If my plumbing plans do not meet the construction code, then I cannot build my house.
If I hire a licensed contractor, then my plumbing plans will not meet the construction code.
I hire a licensed contractor.
Therefore I can build my house.
Prove by rule of inference is the argument valid or invalid :
below is my attempt
Premise 1: $\neg P \rightarrow \neg Q$
Premise 2: $R \rightarrow \neg P$
Premise 3: $R$
Conclusion: $Q$
and to further prove the validity i used this method :
Premise 4 : $P \rightarrow Q$ (Inverse of premise 1)
Premise 5 : $\neg P$ (Modus ponens of premise 2 + 3)
Premise 6 : $\ P$ (negation of premise 5)

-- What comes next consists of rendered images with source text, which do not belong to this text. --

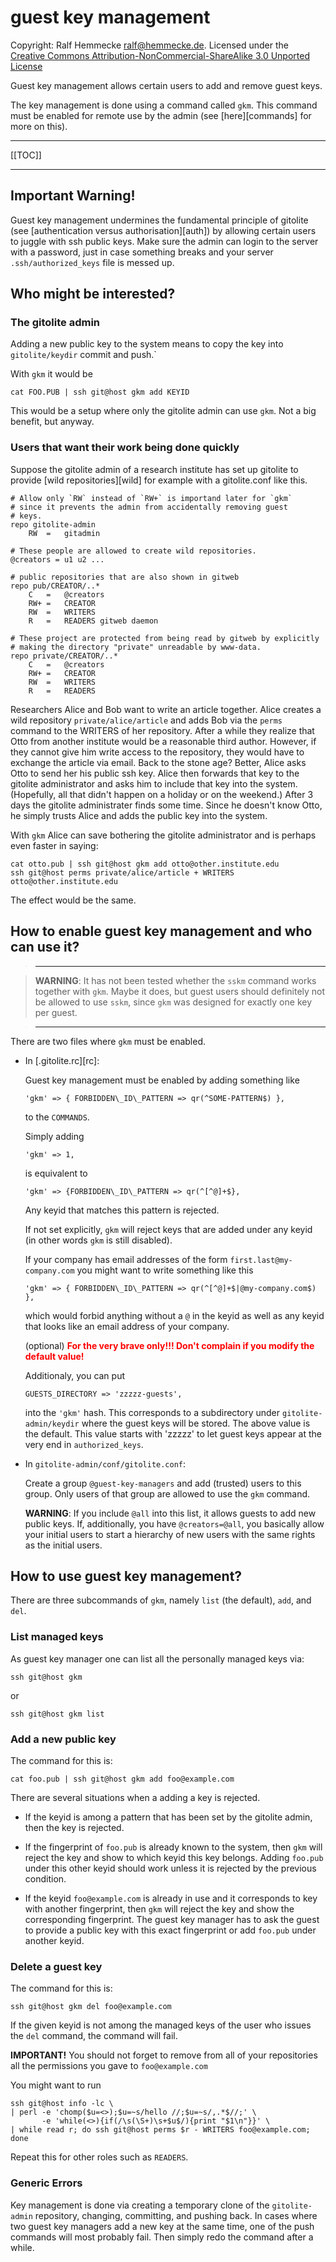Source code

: # guest key management

Copyright: Ralf Hemmecke <ralf@hemmecke.de>.
Licensed under the [Creative Commons
Attribution-NonCommercial-ShareAlike 3.0 Unported
License](http://creativecommons.org/licenses/by-nc-sa/3.0/)

Guest key management allows certain users to add and remove guest keys.

The key management is done using a command called `gkm`. This command
must be enabled for remote use by the admin (see [here][commands] for
more on this).

----

[[TOC]]

----

## Important Warning!

Guest key management undermines the fundamental principle of gitolite
(see [authentication versus authorisation][auth]) by allowing certain
users to juggle with ssh public keys. Make sure the admin can login to
the server with a password, just in case something breaks and your
server `.ssh/authorized_keys` file is messed up.

## Who might be interested?

### The gitolite admin

Adding a new public key to the system means to copy the key into
`gitolite/keydir` commit and push.`

With `gkm` it would be

    cat FOO.PUB | ssh git@host gkm add KEYID

This would be a setup where only the gitolite admin can use `gkm`.
Not a big benefit, but anyway.

### Users that want their work being done quickly

Suppose the gitolite admin of a research institute has set up gitolite
to provide [wild repositories][wild] for example with a gitolite.conf
like this.

    # Allow only `RW` instead of `RW+` is importand later for `gkm`
    # since it prevents the admin from accidentally removing guest
    # keys. 
    repo gitolite-admin
        RW  =   gitadmin

    # These people are allowed to create wild repositories.
    @creators = u1 u2 ...

    # public repositories that are also shown in gitweb
    repo pub/CREATOR/..*
        C   =   @creators
        RW+ =   CREATOR
        RW  =   WRITERS
        R   =   READERS gitweb daemon

    # These project are protected from being read by gitweb by explicitly
    # making the directory "private" unreadable by www-data.
    repo private/CREATOR/..*
        C   =   @creators
        RW+ =   CREATOR
        RW  =   WRITERS
        R   =   READERS
  
Researchers Alice and Bob want to write an article together. Alice
creates a wild repository `private/alice/article` and adds Bob via the
`perms` command to the WRITERS of her repository. After a while they
realize that Otto from another institute would be a reasonable third
author. However, if they cannot give him write access to the
repository, they would have to exchange the article via email. Back to
the stone age? Better, Alice asks Otto to send her his public ssh key.
Alice then forwards that key to the gitolite administrator and asks
him to include that key into the system. (Hopefully, all that didn't
happen on a holiday or on the weekend.) After 3 days the gitolite
administrater finds some time. Since he doesn't know Otto, he simply
trusts Alice and adds the public key into the system.

With `gkm` Alice can save bothering the gitolite administrator and is
perhaps even faster in saying:

    cat otto.pub | ssh git@host gkm add otto@other.institute.edu
    ssh git@host perms private/alice/article + WRITERS otto@other.institute.edu

The effect would be the same.

## How to enable guest key management and who can use it?

>    ----

>    **WARNING**: It has not been tested whether the `sskm` command
>    works together with `gkm`. Maybe it does, but guest users should
>    definitely not be allowed to use `sskm`, since `gkm` was designed
>    for exactly one key per guest.

>    ----

There are two files where `gkm` must be enabled.

  * In [.gitolite.rc][rc]:

    Guest key management must be enabled by adding something like

        'gkm' => { FORBIDDEN\_ID\_PATTERN => qr(^SOME-PATTERN$) },

    to the `COMMANDS`.

    Simply adding

        'gkm' => 1,

    is equivalent to

        'gkm' => {FORBIDDEN\_ID\_PATTERN => qr(^[^@]+$},

    Any keyid that matches this pattern is rejected.

    If not set explicitly, `gkm` will reject keys that are added under
    any keyid (in other words `gkm` is still disabled).

    If your company has email addresses of the form
    `first.last@my-company.com` you might want to write something like
    this

        'gkm' => { FORBIDDEN\_ID\_PATTERN => qr(^[^@]+$|@my-company.com$) },

    which would forbid anything without a `@` in the keyid as well as
    any keyid that looks like an email address of your company.

    (optional) <font color="red">**For the very brave only!!! Don't
    complain if you modify the default value!**</font>

    Additionaly, you can put

        GUESTS_DIRECTORY => 'zzzzz-guests',

    into the `'gkm'` hash. This corresponds to a subdirectory under
    `gitolite-admin/keydir` where the guest keys will be stored. The
    above value is the default. This value starts with 'zzzzz' to let
    guest keys appear at the very end in `authorized_keys`.

  * In `gitolite-admin/conf/gitolite.conf`:

    Create a group `@guest-key-managers` and add (trusted) users to
    this group. Only users of that group are allowed to use the `gkm`
    command.

    **WARNING**: If you include `@all` into this list, it allows
    guests to add new public keys. If, additionally, you have
    `@creators=@all`, you basically allow your initial users to start
    a hierarchy of new users with the same rights as the initial
    users.

## How to use guest key management?

There are three subcommands of `gkm`, namely `list` (the default),
`add`, and `del`.

### List managed keys

As guest key manager one can list all the personally managed keys via:

    ssh git@host gkm

or

    ssh git@host gkm list

### Add a new public key

The command for this is:

    cat foo.pub | ssh git@host gkm add foo@example.com

There are several situations when a adding a key is rejected.

  * If the keyid is among a pattern that has been set by the gitolite
    admin, then the key is rejected. 

  * If the fingerprint of `foo.pub` is already known to the system,
    then `gkm` will reject the key and show to which keyid this key
    belongs. Adding `foo.pub` under this other keyid should work
    unless it is rejected by the previous condition.

  * If the keyid `foo@example.com` is already in use and it
    corresponds to key with another fingerprint, then `gkm` will
    reject the key and show the corresponding fingerprint. The guest
    key manager has to ask the guest to provide a public key with this
    exact fingerprint or add `foo.pub` under another keyid.

### Delete a guest key

The command for this is:

    ssh git@host gkm del foo@example.com

If the given keyid is not among the managed keys of the user who
issues the `del` command, the command will fail.

**IMPORTANT!** You should not forget to remove from all of your
repositories all the permissions you gave to `foo@example.com`

You might want to run

    ssh git@host info -lc \
    | perl -e 'chomp($u=<>);$u=~s/hello //;$u=~s/,.*$//;' \
           -e 'while(<>){if(/\s(\S+)\s+$u$/){print "$1\n"}}' \
    | while read r; do ssh git@host perms $r - WRITERS foo@example.com; done

Repeat this for other roles such as `READERS`.

### Generic Errors

Key management is done via creating a temporary clone of the
`gitolite-admin` repository, changing, committing, and pushing back.
In cases where two guest key managers add a new key at the same time,
one of the push commands will most probably fail. Then simply redo the
command after a while.
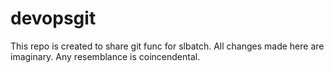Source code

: # devopsgit
This repo is created to share git func for slbatch. All changes made here are imaginary. Any resemblance is coincendental.
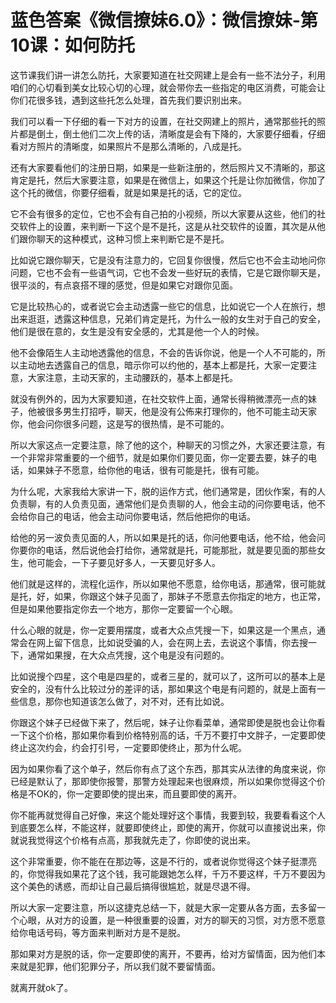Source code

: # 蓝色答案《微信撩妹6.0》：微信撩妹-第10课：如何防托

这节课我们讲一讲怎么防托，大家要知道在社交网建上是会有一些不法分子，利用咱们的心切看到美女比较心切的心理，就会带你去一些指定的电区消费，可能会让你们花很多钱，遇到这些托怎么处理，首先我们要识别出来。

我们可以看一下仔细的看一下对方的设置，在社交网建上的照片，通常那些托的照片都是倒土，倒土他们二次上传的话，清晰度是会有下降的，大家要仔细看，仔细看对方照片的清晰度，如果照片不是那么清晰的，八成是托。

还有大家要看他们的注册日期，如果是一些新注册的，然后照片又不清晰的，那这肯定是托，然后大家要注意，如果是在微信上，如果这个托是让你加微信，你加了这个托的微信，你要仔细看，就是如果是托的话，它的定位。

它不会有很多的定位，它也不会有自己拍的小视频，所以大家要从这些，他们的社交软件上的设置，来判断一下这个是不是托，这是从社交软件的设置，其次是从他们跟你聊天的这种模式，这种习惯上来判断它是不是托。

比如说它跟你聊天，它是没有注意力的，它回复你很慢，然后它也不会主动地问你问题，它也不会有一些语气词，它也不会发一些好玩的表情，它是它跟你聊天是，很平淡的，有点哀搭不理的感觉，但是如果它对跟你见面。

它是比较热心的，或者说它会主动透露一些它的信息，比如说它一个人在旅行，想出来逛逛，透露这种信息，兄弟们肯定是托，为什么一般的女生对于自己的安全，他们是很在意的，女生是没有安全感的，尤其是他一个人的时候。

他不会像陌生人主动地透露他的信息，不会的告诉你说，他是一个人不可能的，所以主动地去透露自己的信息，暗示你可以约他的，基本上都是托，大家一定要注意，大家注意，主动天家的，主动腰跃的，基本上都是托。

就没有例外的，因为大家要知道，在社交软件上面，通常长得稍微漂亮一点的妹子，他被很多男生打招呼，聊天，他是没有公佈来打理你的，他不可能主动天家你，他会问你很多问题，这是写的很热情，是不可能的。

所以大家这点一定要注意，除了他的这个，种聊天的习惯之外，大家还要注意，有一个非常非常重要的一个细节，就是如果你们要见面，你一定要去要，妹子的电话，如果妹子不愿意，给你他的电话，很有可能是托，很有可能。

为什么呢，大家我给大家讲一下，脱的运作方式，他们通常是，团伙作案，有的人负责聊，有的人负责见面，通常他们是负责聊的人，他会主动的问你要电话，他不会给你自己的电话，他会主动问你要电话，然后他把你的电话。

给他的另一波负责见面的人，所以如果是托的话，你问他要电话，他不给，他会问你要你的电话，然后说他会打给你，通常就是托，可能那批，就是要见面的那些女生，他可能会，一下子要见好多人，一天要见好多人。

他们就是这样的，流程化运作，所以如果他不愿意，给你电话，那通常，很可能就是托，好，如果，你跟这个妹子见面了，那妹子不愿意去你指定的地方，也正常，但是如果他要指定你去一个地方，那你一定要留一个心眼。

什么心眼的就是，你一定要用摆度，或者大众点凭搜一下，如果这是一个黑点，通常会在网上留下信息，比如说受骗的人，会在网上去，去说这个事情，你去搜一下，通常如果搜，在大众点凭搜，这个电是没有问题的。

比如说搜个四星，这个电是四星的，或者三星的，就可以了，这所可以的基本上是安全的，没有什么比较过分的差评的话，那如果这个电是有问题的，就是上面有一些信息，那你也知道该怎么做了，对不对，还有比如说。

你跟这个妹子已经做下来了，然后呢，妹子让你看菜单，通常即使是脱也会让你看一下这个价格，那如果你看到价格特别高的话，千万不要打中文胖子，一定要即使终止这次约会，约会打引号，一定要即使终止，那为什么呢。

因为如果你看了这个单子，然后你有点了这个东西，那其实从法律的角度来说，你已经是默认了，那即使你报警，那警方处理起来也很麻烦，所以如果你觉得这个价格是不OK的，你一定要即使的提出来，而且要即使的离开。

你不能再就觉得自己好像，来这个能处理好这个事情，我要到较，我要看看这个人到底要怎么样，不能这样，就要即使终止，即使的离开，你就可以直接说出来，你就说我觉得这个价格有点高，那我就先走了，你即使的说出来。

这个非常重要，你不能在在那边等，这是不行的，或者说你觉得这个妹子挺漂亮的，你觉得我如果花了这个钱，我可能跟她怎么样，千万不要这样，千万不要因为这个美色的诱惑，而却让自己最后搞得很尴尬，就是尽退不得。

所以大家一定要注意，所以这捷克总结一下，就是大家一定要从各方面，去多留一个心眼，从对方的设置，是一种很重要的设置，对方的聊天的习惯，对方愿不愿意给你电话号码，等方面来判断对方是不是脱。

那如果对方是脱的话，你一定要即使的离开，不要再，给对方留情面，因为他们本来就是犯罪，他们犯罪分子，所以我们就不要留情面。

就离开就ok了。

$\ Q$ (Modus ponens of premise 4 and premise 6)
Best Answer
Welcome! it's a good attempt, you almost have it.
Consider,
Premise 1: $\neg P \rightarrow \neg Q$
Premise 2: $R \rightarrow \neg P$
Premise 3: $R$
By premise (2) and (3) + Modus Ponens we have: $ \neg P$
So,
premise 4: $ \neg P$
by premise (1) and (4) + Modus Ponens
Conclusion: $\neg Q$
What can you say, about the truth of Q, given the above argument?